Cricket Blues. Today Loudon rules over 250,000 employees spread throughout an empire that includes wells in 17 countries, 47 refineries, the world's biggest tanker fleet (551 ships), and interests in oil companies in 76 lands. The Group is due in large part to his efforts perhaps the most international group in the business world. At the last budget meeting a Swiss reported on manufacturing, a Frenchman on marketing, an American on finance, a Dutchman on exploration and production. The coordinator (a favorite Shell title) was British. Before the war the Group hired only a few foreigners and nationals, picked them chiefly on the basis of "how closely they resembled Europeans." Most executive positions were held by Europeans on what was called the "old boy" basis. A classic Shell story tells of one frantic cable to London: "Lubrication oil sales dropped 5%. Send two more cricket blues." In the oil business, Shell had a reputation for hiring slightly snootier, less rough-and-tumble executives.
Loudon anticipated the nationalistic pressures of the postwar era, began pushing for more local nationals in executive spots, and has since turned company policy completely around. The company spends about $7,400,000 a year to develop promising talent in the countries where it operates. It has 60 young executives of 27 nationalities working around the world, frequently cross-posts them (a Filipino to Lebanon, a Moroccan to Indonesia). To help its Middle East salesmen describe their products, it hired Lebanese Poet George Silisty to devise a dictionary of new Arabic terms to suit the modern petroleum industry.
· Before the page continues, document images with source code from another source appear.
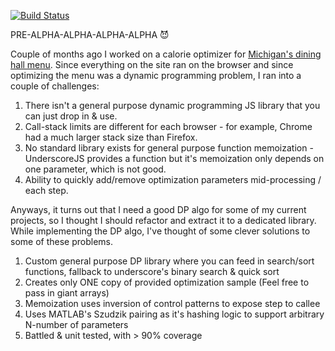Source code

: [![Build Status](https://travis-ci.org/agiantwhale/dynamic-optimize.svg?branch=master)](https://travis-ci.org/agiantwhale/dynamic-optimize)

PRE-ALPHA-ALPHA-ALPHA-ALPHA :smiling_imp:

Couple of months ago I worked on a calorie optimizer for [Michigan's dining hall menu](https://jae.works/mfat/). Since everything on the site ran on the browser and since optimizing the menu was a dynamic programming problem, I ran into a couple of challenges:

1. There isn't a general purpose dynamic programming JS library that you can just drop in & use.
2. Call-stack limits are different for each browser - for example, Chrome had a much larger stack size than Firefox.
3. No standard library exists for general purpose function memoization - UnderscoreJS provides a function but it's memoization only depends on one parameter, which is not good.
4. Ability to quickly add/remove optimization parameters mid-processing / each step.

Anyways, it turns out that I need a good DP algo for some of my current projects, so I thought I should refactor and extract it to a dedicated library. While implementing the DP algo, I've thought of some clever solutions to some of these problems.

1. Custom general purpose DP library where you can feed in search/sort functions, fallback to underscore's binary search & quick sort
2. Creates only ONE copy of provided optimization sample (Feel free to pass in giant arrays)
3. Memoization uses inversion of control patterns to expose step to callee
4. Uses MATLAB's Szudzik pairing as it's hashing logic to support arbitrary N-number of parameters
5. Battled & unit tested, with > 90% coverage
The Group also likes its employees to wear Shell emblems in their buttonholes as symbols of international togetherness. Discrimination is strictly prohibited (though the company, like Aramco, cannot get visas to Arab countries for its Jewish employees). When a British employee in Egypt protested that he did not want to share an office with a newly promoted Egyptian, the local manager snapped: "There's a tanker leaving tomorrow. You'll be on it."
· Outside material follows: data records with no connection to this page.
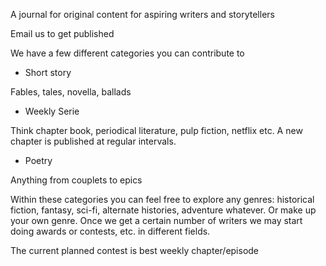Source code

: A journal for original content for aspiring writers and storytellers

Email us to get published

We have a few different categories you can contribute to

- Short story  

Fables, tales, novella, ballads

- Weekly Serie 

Think chapter book, periodical literature, pulp fiction, netflix etc. A new chapter is published at regular intervals.

- Poetry

Anything from couplets to epics


Within these categories you can feel free to explore any genres: historical fiction, fantasy, sci-fi, alternate histories, adventure whatever. Or make up your own genre. Once we get a certain number of writers we may start doing awards or contests, etc. in different fields.

The current planned contest is best weekly chapter/episode


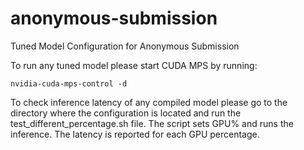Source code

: # anonymous-submission
Tuned Model Configuration for Anonymous Submission

To run any tuned model please start CUDA MPS by running:

`nvidia-cuda-mps-control -d`

To check inference latency of any compiled model please go to the directory where the configuration is located and run the test_different_percentage.sh file.
The script sets GPU% and runs the inference. The latency is reported for each GPU percentage.


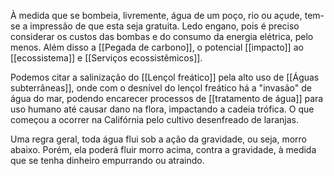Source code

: À medida que se bombeia, livremente, água de um poço, rio ou açude, tem-se a impressão de que esta seja gratuita. Ledo engano, pois é preciso considerar os custos das bombas e do consumo da energia elétrica, pelo menos. Além disso a [[Pegada de carbono]], o potencial [[impacto]] ao [[ecossistema]] e [[Serviços ecossistêmicos]].

Podemos citar a salinização do [[Lençol freático]] pela alto uso de [[Águas subterrâneas]], onde com o desnível do lençol freático há a "invasão" de água do mar, podendo encarecer processos de [[tratamento de água]] para uso humano até causar dano na flora, impactando a cadeia trófica. O que começou a ocorrer na Califórnia pelo cultivo desenfreado de laranjas.  


Uma regra geral, toda água flui sob a ação da gravidade, ou seja, morro abaixo. Porém, ela poderá fluir morro acima, contra a gravidade, à medida que se tenha dinheiro empurrando ou atraindo.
Never was this policy more helpful than in the postwar days of nationalistic upheaval. When Indonesia took out after the Dutch, the Group replaced its Dutchmen on the scene with British and Indonesians. When the British were unpopular in Egypt after Suez. Shell replaced them with Dutch. The British were sent together with other nationalities into Tunis, Morocco and Algeria to replace unpopular French employees.